[Opening Records shown section]

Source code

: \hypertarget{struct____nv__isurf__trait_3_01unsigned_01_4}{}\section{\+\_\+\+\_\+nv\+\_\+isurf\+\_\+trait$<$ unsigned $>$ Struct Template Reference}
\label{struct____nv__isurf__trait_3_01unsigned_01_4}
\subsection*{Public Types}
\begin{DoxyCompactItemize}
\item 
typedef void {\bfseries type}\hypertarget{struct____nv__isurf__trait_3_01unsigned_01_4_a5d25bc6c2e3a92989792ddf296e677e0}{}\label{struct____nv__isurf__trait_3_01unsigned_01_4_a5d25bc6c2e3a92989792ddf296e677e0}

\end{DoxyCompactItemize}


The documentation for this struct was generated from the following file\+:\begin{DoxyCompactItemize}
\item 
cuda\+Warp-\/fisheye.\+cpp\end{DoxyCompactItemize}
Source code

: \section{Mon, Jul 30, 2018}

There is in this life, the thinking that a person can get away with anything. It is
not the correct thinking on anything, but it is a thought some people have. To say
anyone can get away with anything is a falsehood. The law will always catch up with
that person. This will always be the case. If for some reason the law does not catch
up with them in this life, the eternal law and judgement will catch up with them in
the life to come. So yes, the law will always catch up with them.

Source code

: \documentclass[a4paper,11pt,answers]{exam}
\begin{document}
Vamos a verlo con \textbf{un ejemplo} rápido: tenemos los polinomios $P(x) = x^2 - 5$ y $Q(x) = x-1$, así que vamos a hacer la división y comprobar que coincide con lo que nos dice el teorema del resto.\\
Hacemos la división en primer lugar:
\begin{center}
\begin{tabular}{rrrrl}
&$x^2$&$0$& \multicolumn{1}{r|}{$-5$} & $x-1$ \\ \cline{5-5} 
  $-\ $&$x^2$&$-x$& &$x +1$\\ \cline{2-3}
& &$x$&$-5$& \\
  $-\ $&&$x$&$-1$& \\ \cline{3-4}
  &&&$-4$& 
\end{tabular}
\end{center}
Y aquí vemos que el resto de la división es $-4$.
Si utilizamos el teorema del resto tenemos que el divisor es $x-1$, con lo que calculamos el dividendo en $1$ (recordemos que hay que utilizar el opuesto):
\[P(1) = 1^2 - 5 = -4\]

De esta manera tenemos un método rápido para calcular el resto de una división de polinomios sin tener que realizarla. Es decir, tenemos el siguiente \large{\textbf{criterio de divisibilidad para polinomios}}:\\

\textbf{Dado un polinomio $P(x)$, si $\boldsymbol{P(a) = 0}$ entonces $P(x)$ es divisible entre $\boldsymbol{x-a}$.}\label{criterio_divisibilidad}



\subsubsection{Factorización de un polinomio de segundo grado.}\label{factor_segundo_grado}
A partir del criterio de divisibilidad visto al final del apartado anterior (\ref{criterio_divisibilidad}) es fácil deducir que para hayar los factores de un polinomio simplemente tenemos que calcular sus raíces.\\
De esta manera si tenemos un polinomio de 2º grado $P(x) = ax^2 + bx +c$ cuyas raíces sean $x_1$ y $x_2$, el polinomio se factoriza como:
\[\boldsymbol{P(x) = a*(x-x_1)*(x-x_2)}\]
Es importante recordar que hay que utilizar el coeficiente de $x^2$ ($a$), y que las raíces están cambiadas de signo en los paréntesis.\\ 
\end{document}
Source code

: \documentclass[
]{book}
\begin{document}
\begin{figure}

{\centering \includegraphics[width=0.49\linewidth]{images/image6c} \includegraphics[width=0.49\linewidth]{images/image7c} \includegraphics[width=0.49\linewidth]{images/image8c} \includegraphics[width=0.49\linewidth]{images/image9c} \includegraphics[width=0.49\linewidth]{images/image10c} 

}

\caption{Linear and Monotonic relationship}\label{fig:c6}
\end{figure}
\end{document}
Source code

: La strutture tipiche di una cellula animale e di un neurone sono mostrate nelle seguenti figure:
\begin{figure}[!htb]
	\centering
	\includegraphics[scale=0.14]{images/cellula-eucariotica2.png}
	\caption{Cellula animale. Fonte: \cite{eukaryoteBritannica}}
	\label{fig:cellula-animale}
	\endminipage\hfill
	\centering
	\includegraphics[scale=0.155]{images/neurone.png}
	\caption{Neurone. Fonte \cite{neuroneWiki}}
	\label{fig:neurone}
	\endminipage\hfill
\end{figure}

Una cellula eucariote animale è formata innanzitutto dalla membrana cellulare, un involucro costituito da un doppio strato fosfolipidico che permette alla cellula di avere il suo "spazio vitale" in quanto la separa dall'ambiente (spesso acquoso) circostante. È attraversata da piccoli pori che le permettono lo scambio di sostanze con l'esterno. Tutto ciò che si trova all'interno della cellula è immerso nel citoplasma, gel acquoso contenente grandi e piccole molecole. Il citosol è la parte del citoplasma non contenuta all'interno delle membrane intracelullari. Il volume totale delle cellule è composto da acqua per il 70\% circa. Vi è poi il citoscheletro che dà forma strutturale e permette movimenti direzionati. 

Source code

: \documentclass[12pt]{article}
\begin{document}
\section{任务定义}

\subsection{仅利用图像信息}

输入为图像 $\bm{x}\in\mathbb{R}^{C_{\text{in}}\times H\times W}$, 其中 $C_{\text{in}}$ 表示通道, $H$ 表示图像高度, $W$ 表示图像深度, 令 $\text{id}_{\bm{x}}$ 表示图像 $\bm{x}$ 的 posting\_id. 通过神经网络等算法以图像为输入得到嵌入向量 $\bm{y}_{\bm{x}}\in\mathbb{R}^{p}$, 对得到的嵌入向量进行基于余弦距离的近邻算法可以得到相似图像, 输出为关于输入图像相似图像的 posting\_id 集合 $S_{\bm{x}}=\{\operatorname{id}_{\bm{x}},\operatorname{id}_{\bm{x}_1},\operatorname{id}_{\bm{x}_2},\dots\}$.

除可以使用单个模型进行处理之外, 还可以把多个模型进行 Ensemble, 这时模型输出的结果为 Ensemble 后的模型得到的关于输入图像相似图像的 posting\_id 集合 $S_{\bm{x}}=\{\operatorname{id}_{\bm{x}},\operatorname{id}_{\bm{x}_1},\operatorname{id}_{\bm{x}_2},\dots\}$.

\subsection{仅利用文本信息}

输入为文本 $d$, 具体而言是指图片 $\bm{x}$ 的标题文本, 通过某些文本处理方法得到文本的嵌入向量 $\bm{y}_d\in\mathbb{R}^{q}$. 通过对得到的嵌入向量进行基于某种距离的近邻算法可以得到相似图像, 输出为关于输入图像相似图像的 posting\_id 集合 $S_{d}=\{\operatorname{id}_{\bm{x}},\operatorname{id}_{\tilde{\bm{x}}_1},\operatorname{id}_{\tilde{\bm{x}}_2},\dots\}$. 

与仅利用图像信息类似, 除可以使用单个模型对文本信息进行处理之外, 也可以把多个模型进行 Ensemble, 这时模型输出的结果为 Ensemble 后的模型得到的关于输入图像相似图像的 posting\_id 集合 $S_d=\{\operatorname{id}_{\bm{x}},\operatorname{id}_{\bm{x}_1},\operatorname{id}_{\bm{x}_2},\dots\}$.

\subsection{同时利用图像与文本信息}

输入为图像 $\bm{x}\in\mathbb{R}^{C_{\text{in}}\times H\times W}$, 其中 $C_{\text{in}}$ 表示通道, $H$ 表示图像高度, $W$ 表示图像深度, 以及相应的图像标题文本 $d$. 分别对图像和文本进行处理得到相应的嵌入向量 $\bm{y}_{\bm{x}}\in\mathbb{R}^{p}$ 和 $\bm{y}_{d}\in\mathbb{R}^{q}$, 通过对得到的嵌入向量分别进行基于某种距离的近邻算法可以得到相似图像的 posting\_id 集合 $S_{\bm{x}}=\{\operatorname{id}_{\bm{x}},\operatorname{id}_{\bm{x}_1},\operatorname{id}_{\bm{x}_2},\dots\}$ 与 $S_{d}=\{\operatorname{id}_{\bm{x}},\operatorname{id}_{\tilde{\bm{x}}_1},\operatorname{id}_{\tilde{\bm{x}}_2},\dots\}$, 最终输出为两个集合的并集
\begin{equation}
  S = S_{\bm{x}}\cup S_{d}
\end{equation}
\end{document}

[Closing Records shown section]

Exercise objective:
The task here is to output the line with "除可以使用单个模型进行处理之外, 还可以把多个模型进行 Ensemble, 这时模型输出的结果为" and all lines after it to the end of the records above, exactly and only those.

Result below:
除可以使用单个模型进行处理之外, 还可以把多个模型进行 Ensemble, 这时模型输出的结果为 Ensemble 后的模型得到的关于输入图像相似图像的 posting\_id 集合 $S_{\bm{x}}=\{\operatorname{id}_{\bm{x}},\operatorname{id}_{\bm{x}_1},\operatorname{id}_{\bm{x}_2},\dots\}$.

\subsection{仅利用文本信息}

输入为文本 $d$, 具体而言是指图片 $\bm{x}$ 的标题文本, 通过某些文本处理方法得到文本的嵌入向量 $\bm{y}_d\in\mathbb{R}^{q}$. 通过对得到的嵌入向量进行基于某种距离的近邻算法可以得到相似图像, 输出为关于输入图像相似图像的 posting\_id 集合 $S_{d}=\{\operatorname{id}_{\bm{x}},\operatorname{id}_{\tilde{\bm{x}}_1},\operatorname{id}_{\tilde{\bm{x}}_2},\dots\}$. 

与仅利用图像信息类似, 除可以使用单个模型对文本信息进行处理之外, 也可以把多个模型进行 Ensemble, 这时模型输出的结果为 Ensemble 后的模型得到的关于输入图像相似图像的 posting\_id 集合 $S_d=\{\operatorname{id}_{\bm{x}},\operatorname{id}_{\bm{x}_1},\operatorname{id}_{\bm{x}_2},\dots\}$.

\subsection{同时利用图像与文本信息}

输入为图像 $\bm{x}\in\mathbb{R}^{C_{\text{in}}\times H\times W}$, 其中 $C_{\text{in}}$ 表示通道, $H$ 表示图像高度, $W$ 表示图像深度, 以及相应的图像标题文本 $d$. 分别对图像和文本进行处理得到相应的嵌入向量 $\bm{y}_{\bm{x}}\in\mathbb{R}^{p}$ 和 $\bm{y}_{d}\in\mathbb{R}^{q}$, 通过对得到的嵌入向量分别进行基于某种距离的近邻算法可以得到相似图像的 posting\_id 集合 $S_{\bm{x}}=\{\operatorname{id}_{\bm{x}},\operatorname{id}_{\bm{x}_1},\operatorname{id}_{\bm{x}_2},\dots\}$ 与 $S_{d}=\{\operatorname{id}_{\bm{x}},\operatorname{id}_{\tilde{\bm{x}}_1},\operatorname{id}_{\tilde{\bm{x}}_2},\dots\}$, 最终输出为两个集合的并集
\begin{equation}
  S = S_{\bm{x}}\cup S_{d}
\end{equation}
\end{document}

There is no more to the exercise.